SUPPLIED ENTRIES >>
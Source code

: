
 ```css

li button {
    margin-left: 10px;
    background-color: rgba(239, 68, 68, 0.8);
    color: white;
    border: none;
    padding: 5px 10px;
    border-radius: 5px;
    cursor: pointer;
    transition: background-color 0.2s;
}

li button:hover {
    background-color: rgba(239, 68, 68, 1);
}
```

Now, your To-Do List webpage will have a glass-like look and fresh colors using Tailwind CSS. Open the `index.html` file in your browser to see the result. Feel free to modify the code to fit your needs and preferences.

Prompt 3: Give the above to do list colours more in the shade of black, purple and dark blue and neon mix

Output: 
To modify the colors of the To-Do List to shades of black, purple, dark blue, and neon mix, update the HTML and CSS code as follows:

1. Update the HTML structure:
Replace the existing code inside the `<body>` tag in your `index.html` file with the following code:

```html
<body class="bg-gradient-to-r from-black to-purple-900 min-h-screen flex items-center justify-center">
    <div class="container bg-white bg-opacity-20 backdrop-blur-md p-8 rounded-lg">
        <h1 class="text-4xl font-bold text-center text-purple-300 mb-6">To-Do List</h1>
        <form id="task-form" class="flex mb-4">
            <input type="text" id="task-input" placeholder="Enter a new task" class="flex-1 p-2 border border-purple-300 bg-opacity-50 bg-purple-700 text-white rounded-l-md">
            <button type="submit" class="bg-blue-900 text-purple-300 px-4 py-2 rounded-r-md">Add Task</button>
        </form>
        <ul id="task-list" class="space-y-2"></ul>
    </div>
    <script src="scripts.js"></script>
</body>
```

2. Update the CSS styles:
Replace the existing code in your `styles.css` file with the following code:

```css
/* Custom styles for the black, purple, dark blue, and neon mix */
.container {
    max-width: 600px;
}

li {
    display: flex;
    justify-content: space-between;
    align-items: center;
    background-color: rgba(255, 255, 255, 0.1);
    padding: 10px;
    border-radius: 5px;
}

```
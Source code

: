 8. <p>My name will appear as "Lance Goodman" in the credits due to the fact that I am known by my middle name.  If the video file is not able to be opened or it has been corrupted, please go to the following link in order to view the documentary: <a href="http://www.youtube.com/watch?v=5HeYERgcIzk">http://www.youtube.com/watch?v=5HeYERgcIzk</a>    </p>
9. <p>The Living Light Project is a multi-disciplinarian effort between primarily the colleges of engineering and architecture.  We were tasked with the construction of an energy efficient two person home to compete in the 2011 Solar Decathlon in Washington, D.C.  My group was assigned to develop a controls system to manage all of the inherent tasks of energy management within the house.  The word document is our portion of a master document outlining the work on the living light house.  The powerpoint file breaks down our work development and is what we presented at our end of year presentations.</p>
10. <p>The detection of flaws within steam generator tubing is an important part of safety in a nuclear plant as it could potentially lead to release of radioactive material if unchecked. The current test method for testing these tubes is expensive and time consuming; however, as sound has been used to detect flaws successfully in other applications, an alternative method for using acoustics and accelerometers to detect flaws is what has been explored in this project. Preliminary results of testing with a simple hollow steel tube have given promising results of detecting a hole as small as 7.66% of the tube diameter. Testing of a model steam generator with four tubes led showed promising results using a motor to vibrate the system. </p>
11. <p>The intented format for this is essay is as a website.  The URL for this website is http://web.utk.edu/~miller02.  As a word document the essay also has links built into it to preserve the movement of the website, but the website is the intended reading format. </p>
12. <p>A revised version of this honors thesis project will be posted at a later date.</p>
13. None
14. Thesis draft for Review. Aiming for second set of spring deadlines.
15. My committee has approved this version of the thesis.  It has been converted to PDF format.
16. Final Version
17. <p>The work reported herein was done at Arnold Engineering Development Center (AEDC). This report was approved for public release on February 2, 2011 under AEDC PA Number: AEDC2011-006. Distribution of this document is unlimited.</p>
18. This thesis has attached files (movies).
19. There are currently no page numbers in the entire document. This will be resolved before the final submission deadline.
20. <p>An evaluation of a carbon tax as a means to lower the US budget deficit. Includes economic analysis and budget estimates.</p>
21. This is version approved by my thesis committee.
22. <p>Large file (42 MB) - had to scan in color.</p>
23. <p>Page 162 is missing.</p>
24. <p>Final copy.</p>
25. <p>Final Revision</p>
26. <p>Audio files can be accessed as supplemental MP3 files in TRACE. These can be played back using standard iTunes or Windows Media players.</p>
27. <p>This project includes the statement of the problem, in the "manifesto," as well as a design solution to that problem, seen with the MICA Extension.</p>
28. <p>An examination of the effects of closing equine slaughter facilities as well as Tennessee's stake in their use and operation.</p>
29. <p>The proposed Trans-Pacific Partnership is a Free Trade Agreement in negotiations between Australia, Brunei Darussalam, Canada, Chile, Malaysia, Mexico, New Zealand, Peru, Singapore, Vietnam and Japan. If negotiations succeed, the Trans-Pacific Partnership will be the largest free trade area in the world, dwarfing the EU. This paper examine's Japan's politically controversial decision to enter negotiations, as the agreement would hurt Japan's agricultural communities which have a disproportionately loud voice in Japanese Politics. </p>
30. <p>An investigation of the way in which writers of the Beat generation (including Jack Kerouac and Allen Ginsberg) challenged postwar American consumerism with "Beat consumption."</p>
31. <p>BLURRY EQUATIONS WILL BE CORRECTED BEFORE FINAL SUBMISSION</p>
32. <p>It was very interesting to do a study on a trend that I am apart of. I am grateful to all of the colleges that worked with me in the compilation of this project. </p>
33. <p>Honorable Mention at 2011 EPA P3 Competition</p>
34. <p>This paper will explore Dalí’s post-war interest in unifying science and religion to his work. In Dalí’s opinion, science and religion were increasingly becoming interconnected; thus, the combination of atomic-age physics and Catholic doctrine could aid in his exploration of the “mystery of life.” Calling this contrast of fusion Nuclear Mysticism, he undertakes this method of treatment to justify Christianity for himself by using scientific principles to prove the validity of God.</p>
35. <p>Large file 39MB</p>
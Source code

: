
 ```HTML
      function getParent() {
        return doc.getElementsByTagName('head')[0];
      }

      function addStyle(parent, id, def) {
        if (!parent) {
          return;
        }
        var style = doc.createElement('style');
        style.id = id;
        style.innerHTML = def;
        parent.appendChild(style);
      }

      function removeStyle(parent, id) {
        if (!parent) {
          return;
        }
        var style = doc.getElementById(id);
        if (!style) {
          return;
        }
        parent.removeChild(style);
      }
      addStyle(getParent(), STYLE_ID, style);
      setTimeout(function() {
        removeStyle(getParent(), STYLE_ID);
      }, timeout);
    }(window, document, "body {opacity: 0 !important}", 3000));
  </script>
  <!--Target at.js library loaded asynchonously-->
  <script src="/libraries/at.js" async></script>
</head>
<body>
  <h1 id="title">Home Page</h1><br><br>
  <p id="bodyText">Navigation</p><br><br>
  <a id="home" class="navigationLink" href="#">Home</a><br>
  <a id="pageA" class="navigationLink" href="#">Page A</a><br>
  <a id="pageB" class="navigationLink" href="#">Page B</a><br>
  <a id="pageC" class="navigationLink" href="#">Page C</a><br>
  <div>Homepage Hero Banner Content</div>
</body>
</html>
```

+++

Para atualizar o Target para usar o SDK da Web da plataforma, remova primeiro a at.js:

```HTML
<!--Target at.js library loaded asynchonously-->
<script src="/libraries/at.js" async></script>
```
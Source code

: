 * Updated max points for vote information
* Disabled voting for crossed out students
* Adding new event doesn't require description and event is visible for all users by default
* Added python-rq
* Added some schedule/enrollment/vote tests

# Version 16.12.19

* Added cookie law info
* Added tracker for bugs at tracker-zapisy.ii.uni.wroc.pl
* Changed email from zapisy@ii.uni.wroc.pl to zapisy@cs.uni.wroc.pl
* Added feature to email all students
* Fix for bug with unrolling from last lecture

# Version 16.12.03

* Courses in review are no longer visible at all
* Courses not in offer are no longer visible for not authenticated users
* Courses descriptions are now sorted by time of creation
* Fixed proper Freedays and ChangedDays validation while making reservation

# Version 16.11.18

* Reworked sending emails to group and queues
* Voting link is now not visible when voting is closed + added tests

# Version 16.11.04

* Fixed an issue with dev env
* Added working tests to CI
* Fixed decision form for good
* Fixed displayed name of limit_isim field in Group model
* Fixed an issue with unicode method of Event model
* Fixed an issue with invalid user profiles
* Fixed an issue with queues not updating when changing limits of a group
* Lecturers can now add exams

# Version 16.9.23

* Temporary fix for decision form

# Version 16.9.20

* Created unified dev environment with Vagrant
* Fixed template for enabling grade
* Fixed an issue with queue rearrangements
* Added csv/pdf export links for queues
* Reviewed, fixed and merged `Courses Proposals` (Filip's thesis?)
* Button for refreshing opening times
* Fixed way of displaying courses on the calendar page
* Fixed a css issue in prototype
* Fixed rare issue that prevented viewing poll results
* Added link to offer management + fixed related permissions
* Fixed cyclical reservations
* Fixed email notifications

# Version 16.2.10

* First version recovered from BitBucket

TASK DETAILS >> Return, from the data, each line that has the word "dark" in it.

WRITTEN REPLY >>
Prompt 3: Give the above to do list colours more in the shade of black, purple and dark blue and neon mix
To modify the colors of the To-Do List to shades of black, purple, dark blue, and neon mix, update the HTML and CSS code as follows:
/* Custom styles for the black, purple, dark blue, and neon mix */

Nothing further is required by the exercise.